In this first edition the authors explained that their aim was to present:-
... the systematic development of the general theory of second order quasilinear elliptic equations and of the linear theory required in the process.
In 1983 a second, revised edition, was published containing additional material. A reviewer writes of this second edition:-
Primarily addressed to graduate students this elegant book is accessible and useful to a broad spectrum of applied mathematicians.
The authors of [4] write:-
Aside from his fluid dynamics work, undoubtedly [Gilbarg's] best-known contribution to the mathematical literature is the monograph "Elliptic Partial Differential Equations of Second Order," co-authored with his former Stanford PhD student Neil S Trudinger. Since 1977 when it first appeared, this book has seen several reprintings, and is one of the most frequently cited graduate-level texts ever published in the mathematical literature. At the recent commemorative conference in the Stanford Mathematics Department, James Serrin described the Gilbarg-Trudinger text as being "on the bookshelf of everyone working in partial differential equations, a monumental work which is one of the great lasting achievements of analysis."
In [2] there is a quotation from Leon Simon, who was then chairman of the Stanford Department of Mathematics, concerning the influence that Gilbarg had on bringing outstanding mathematicians to Stanford:-
He brought to Stanford some of the biggest names in the country, even internationally. It was an important period that helped make Stanford one of the leading mathematics departments in the nation.
During an eleven year period when Gilbarg was Chairman of the Stanford Department of Mathematics, namely 1959-1970, appointments were made to the Department including Paul Cohen, Lars Hörmander, Kunichiro Kodaira, Donald Ornstein, Ralph Phillips, Hans Samelson, and Donald Spencer.

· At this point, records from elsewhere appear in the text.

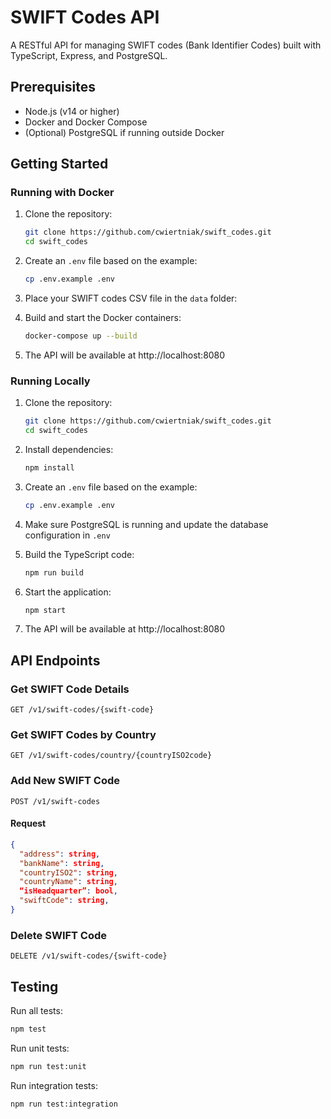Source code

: # SWIFT Codes API

A RESTful API for managing SWIFT codes (Bank Identifier Codes) built with TypeScript, Express, and PostgreSQL.

## Prerequisites

- Node.js (v14 or higher)
- Docker and Docker Compose
- (Optional) PostgreSQL if running outside Docker

## Getting Started

### Running with Docker

1. Clone the repository:
   ```bash
   git clone https://github.com/cwiertniak/swift_codes.git
   cd swift_codes
   ```

2. Create an `.env` file based on the example:
   ```bash
   cp .env.example .env
   ```

3. Place your SWIFT codes CSV file in the `data` folder:

4. Build and start the Docker containers:
   ```bash
   docker-compose up --build
   ```

5. The API will be available at http://localhost:8080

### Running Locally

1. Clone the repository:
   ```bash
   git clone https://github.com/cwiertniak/swift_codes.git
   cd swift_codes
   ```

2. Install dependencies:
   ```bash
   npm install
   ```

3. Create an `.env` file based on the example:
   ```bash
   cp .env.example .env
   ```

4. Make sure PostgreSQL is running and update the database configuration in `.env`

5. Build the TypeScript code:
   ```bash
   npm run build
   ```

6. Start the application:
   ```bash
   npm start
   ```

7. The API will be available at http://localhost:8080

## API Endpoints

### Get SWIFT Code Details

```
GET /v1/swift-codes/{swift-code}
```

### Get SWIFT Codes by Country

```
GET /v1/swift-codes/country/{countryISO2code}
```

### Add New SWIFT Code

```
POST /v1/swift-codes
```

#### Request

```json
{
  "address": string,
  "bankName": string,
  "countryISO2": string,
  "countryName": string,
  “isHeadquarter”: bool,
  "swiftCode": string,
}
```

### Delete SWIFT Code

```
DELETE /v1/swift-codes/{swift-code}
```

## Testing

Run all tests:

```bash
npm test
```

Run unit tests:

```bash
npm run test:unit
```

Run integration tests:

```bash
npm run test:integration
```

Hans Samelson said [2]:-
He was a very good chairman, well organized, with good judgment, always looking out for the members of the department, with high standards for research and teaching. When I came here, he was very helpful and made me feel at home right away. He had a wonderful memory for what had happened at department [or other] meetings, how and when and by whom decisions were made.
Gilbarg was married to Shirley; they had one son Daniel who is a professor of sociology.

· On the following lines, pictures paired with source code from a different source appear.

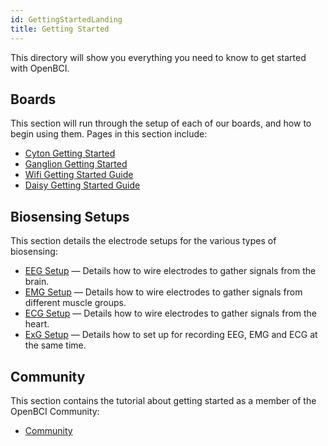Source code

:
```yaml
---
id: GettingStartedLanding
title: Getting Started
---
```


This directory will show you everything you need to know to get started with OpenBCI.

## Boards

This section will run through the setup of each of our boards, and how to begin using them. Pages in this section include:

* [Cyton Getting Started](01GettingStarted/01-Boards/01-Cyton_Getting_Started_Guide.md)
* [Ganglion Getting Started](01GettingStarted/01-Boards/02-Ganglion_Getting_Started_Guide.md)
* [Wifi Getting Started Guide](01GettingStarted/01-Boards/03-Wifi_Getting_Started_Guide.md)
* [Daisy Getting Started Guide](01GettingStarted/01-Boards/011-Daisy_Getting_Started_Guide.md)

## Biosensing Setups
This section details the electrode setups for the various types of biosensing:

* [EEG Setup](01GettingStarted/02-Biosensing-Setups/01-EEG-Setup.md) — Details how to wire electrodes to gather signals from the brain.
* [EMG Setup](01GettingStarted/02-Biosensing-Setups/02-EMG-Setup.md) — Details how to wire electrodes to gather signals from different muscle groups.
* [ECG Setup](01GettingStarted/02-Biosensing-Setups/03-ECG-Setup.md) — Details how to wire electrodes to gather signals from the heart.
* [ExG Setup](01GettingStarted/02-Biosensing-Setups/04-ExG-Setup.md) — Details how to set up for recording EEG, EMG and ECG at the same time.

## Community
This section contains the tutorial about getting started as a member of the OpenBCI Community:
* [Community](01GettingStarted/03-Community/13-Community_Instructions.md)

The authors of [4] end their Memorial Resolution as follows:-
Apart from his central role in the development and support of the Mathematics Department at Stanford, David Gilbarg was much admired by friends and colleagues for his personal qualities, including his selfless dedication to the well-being of the department, his love of mathematics generally and his warm support of the work of his colleagues. These qualities were a recurring theme in the many tributes from family, friends and colleagues who attended a recent commemorative event hosted by the Mathematics Department. Particularly warm tributes were paid by former PhD students, citing Gilbarg's ability to convey a love of mathematics, his unstinting support, his encouragement in development of not only their general mathematical skills but also the ability to recognize and use the important key ideas within a field, and his insistence on exactness and clarity in their writing.

References (show)

  1. 2008 Steele Prizes, Notices Amer. Math. Soc. 55 (4) (2008), 486-490.
  2. S Dorfman, Math Prof David Gilbarg dead at 82, The Stanford Daily (10 May 2001).
  3. K Greene, David Gilbarg, mathematics professor emeritus, dies at 82, Stanford University (2001).
  4. L Simon, R Schoen and B White, David Gilbarg Memorial Resolution, Stanford University (2001).